Please use .at[] or .iat[] accessors instead
Cars Prices (U$)
0 Audi TT 120.0
1 Lamborghini Aventador 245.0
2 Chevrolet Malibu 240.0
Considering this advice, here's a demonstration of how to use them:
by row/column integer positions
>>> df.iat[1, 1] = 260.0
>>> df
Cars Prices (U$)
0 Audi TT 120.0
1 Lamborghini Aventador 260.0
2 Chevrolet Malibu 240.0
by row/column labels
>>> df.at[2, "Cars"] = "Chevrolet Corvette"
>>> df
Cars Prices (U$)
0 Audi TT 120.0
1 Lamborghini Aventador 260.0
2 Chevrolet Corvette 240.0
References:
pandas.DataFrame.iat
pandas.DataFrame.at

One way to use index with condition is first get the index of all the rows that satisfy your condition and then simply use those row indexes in a multiple of ways
conditional_index = df.loc[ df['col name'] <condition> ].index
Example condition is like
==5, >10 , =="Any string", >= DateTime
Then you can use these row indexes in variety of ways like
Replace value of one column for conditional_index
df.loc[conditional_index , [col name]]= <new value>
Replace value of multiple column for conditional_index
df.loc[conditional_index, [col1,col2]]= <new value>
One benefit with saving the conditional_index is that you can assign value of one column to another column with same row index
df.loc[conditional_index, [col1,col2]]= df.loc[conditional_index,'col name']
This is all possible because .index returns a array of index which .loc can use with direct addressing so it avoids traversals again and again.

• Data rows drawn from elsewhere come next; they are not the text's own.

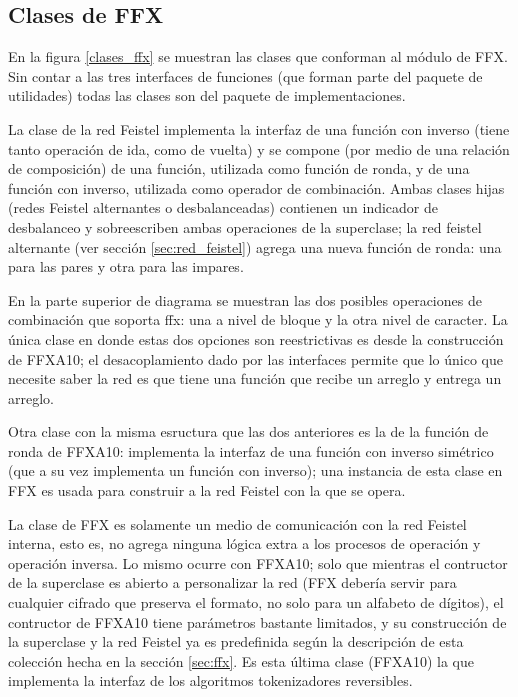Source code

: %
%
%

\subsection{Clases de FFX}

En la figura \ref{clases_ffx} se muestran las clases que conforman al módulo de
FFX. Sin contar a las tres interfaces de funciones (que forman parte del paquete
de utilidades) todas las clases son del paquete de implementaciones.

La clase de la red Feistel implementa la interfaz de una función con inverso
(tiene tanto operación de ida, como de vuelta) y se compone (por medio de una
relación de composición) de una función, utilizada como función de ronda, y de
una función con inverso, utilizada como operador de combinación. Ambas clases
hijas (redes Feistel alternantes o desbalanceadas) contienen un indicador de
desbalanceo y sobreescriben ambas operaciones de la superclase; la red feistel
alternante (ver sección \ref{sec:red_feistel}) agrega una nueva función
de ronda: una para las pares y otra para las impares.

En la parte superior de diagrama se muestran las dos posibles operaciones de
combinación que soporta ffx: una a nivel de bloque y la otra nivel de caracter.
La única clase en donde estas dos opciones son reestrictivas es desde la
construcción de FFXA10; el desacoplamiento dado por las interfaces permite que
lo único que necesite saber la red es que tiene una función que recibe un
arreglo y entrega un arreglo.

Otra clase con la misma esructura que las dos anteriores es la de la función de
ronda de FFXA10: implementa la interfaz de una función con inverso simétrico
(que a su vez implementa un función con inverso); una instancia de esta clase
en FFX es usada para construir a la red Feistel con la que se opera.

La clase de FFX es solamente un medio de comunicación con la red Feistel
interna, esto es, no agrega ninguna lógica extra a los procesos de operación y
operación inversa. Lo mismo ocurre con FFXA10; solo que mientras el contructor
de la superclase es abierto a personalizar la red (FFX debería servir para
cualquier cifrado que preserva el formato, no solo para un alfabeto de
dígitos), el contructor de FFXA10 tiene parámetros bastante limitados, y su
construcción de la superclase y la red Feistel ya es predefinida según la
descripción de esta colección hecha en la sección \ref{sec:ffx}. Es esta última
clase (FFXA10) la que implementa la interfaz de los algoritmos tokenizadores
reversibles.

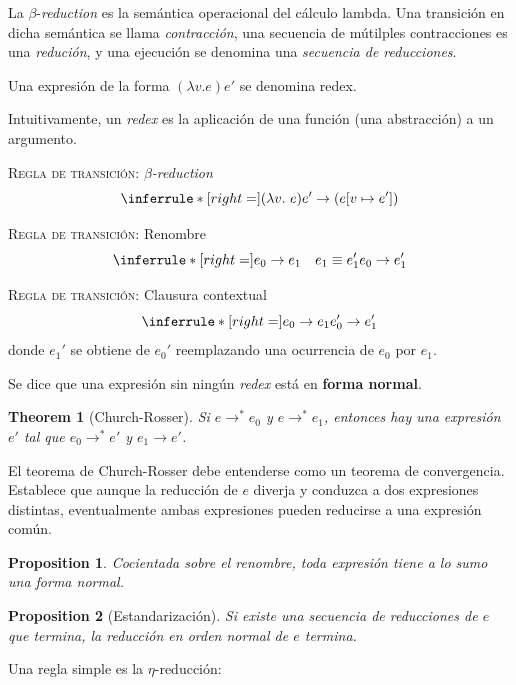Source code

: \documentclass[article, 12pt]{article}
\newtheorem{theorem}{Theorem}
\newtheorem{proposition}{Proposition}
\newtheorem{theorem}{Theorem}
\begin{document}
La $\beta$-\textit{reduction} es la semántica operacional del cálculo lambda.
Una transición en dicha semántica se llama \textit{contracción}, una secuencia
de mútilples contracciones es una \textit{redución}, y una ejecución se denomina
una \textit{secuencia de reducciones}.

\begin{definition}
  Una expresión de la forma $(\lambda v. e)e'$ se denomina redex.
\end{definition}

Intuitivamente, un \textit{redex} es la aplicación de una función (una
abstracción) a un argumento.

\textsc{Regla de transición:} $\beta$\textit{-reduction}
\[
\inferrule* [right=] {}{(\lambda v.\ e)e' \to (e[v \mapsto e'])}
\]

\textsc{Regla de transición:} Renombre
\[
\inferrule* [right=] {e_0 \to e_1 \quad e_1 \equiv e_1'}{e_0 \to e_1'}
\]

\textsc{Regla de transición:} Clausura contextual
\[
\inferrule* [right=] {e_0 \to e_1}{e_0' \to e_1'}
\]
donde $e_1'$ se obtiene de $e_0'$ reemplazando una ocurrencia de $e_0$ por
$e_1$.

\begin{definition}
  Se dice que una expresión sin ningún \textit{redex} está en \textbf{forma
  normal}.
\end{definition}

\begin{theorem}[Church-Rosser]
  Si $e \to^* e_0$ y $e \to^* e_1$, entonces hay una expresión $e'$ tal que 
  $e_0\to^* e'$ y $e_1 \to e'$.
\end{theorem}

El teorema de Church-Rosser debe entenderse como un teorema de convergencia.
Establece que aunque la reducción de $e$ diverja y conduzca a dos expresiones
distintas, eventualmente ambas expresiones pueden reducirse a una expresión
común. 

\begin{proposition}
  Cocientada sobre el renombre, toda expresión tiene a lo sumo una forma normal.
\end{proposition}

\begin{proposition}[Estandarización]
  Si existe una secuencia de reducciones de $e$ que termina, la reducción en
  orden normal de $e$ termina.
\end{proposition}

Una regla simple es la $\eta$-reducción:
\end{document}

I tested and the output is df.set_value is little faster, but the official method df.at looks like the fastest non deprecated way to do it.
import numpy as np
import pandas as pd
df = pd.DataFrame(np.random.rand(100, 100))
%timeit df.iat[50,50]=50 # ✓
%timeit df.at[50,50]=50 # ✔
%timeit df.set_value(50,50,50) # will deprecate
%timeit df.iloc[50,50]=50
%timeit df.loc[50,50]=50
7.06 µs ± 118 ns per loop (mean ± std. dev. of 7 runs, 100000 loops each)
5.52 µs ± 64.2 ns per loop (mean ± std. dev. of 7 runs, 100000 loops each)
3.68 µs ± 80.8 ns per loop (mean ± std. dev. of 7 runs, 100000 loops each)
98.7 µs ± 1.07 µs per loop (mean ± std. dev. of 7 runs, 10000 loops each)
109 µs ± 1.42 µs per loop (mean ± std. dev. of 7 runs, 10000 loops each)
Note this is setting the value for a single cell. For the vectors loc and iloc should be better options since they are vectorized.

If one wants to change the cell in the position (0,0) of the df to a string such as '"236"76"', the following options will do the work:
df[0][0] = '"236"76"'
# %timeit df[0][0] = '"236"76"'
# 938 µs ± 83.4 µs per loop (mean ± std. dev. of 7 runs, 1000 loops each)
Or using pandas.DataFrame.at
df.at[0, 0] = '"236"76"'
# %timeit df.at[0, 0] = '"236"76"'
#15 µs ± 2.09 µs per loop (mean ± std. dev. of 7 runs, 100000 loops each)
Or using pandas.DataFrame.iat
df.iat[0, 0] = '"236"76"'
# %timeit df.iat[0, 0] = '"236"76"'
# 41.1 µs ± 3.09 µs per loop (mean ± std. dev. of 7 runs, 10000 loops each)
Or using pandas.DataFrame.loc
df.loc[0, 0] = '"236"76"'
# %timeit df.loc[0, 0] = '"236"76"'
# 5.21 ms ± 401 µs per loop (mean ± std. dev. of 7 runs, 100 loops each)
Or using pandas.DataFrame.iloc
df.iloc[0, 0] = '"236"76"'
# %timeit df.iloc[0, 0] = '"236"76"'
# 5.12 ms ± 300 µs per loop (mean ± std. dev. of 7 runs, 100 loops each)
If time is of relevance, using pandas.DataFrame.at is the fastest approach.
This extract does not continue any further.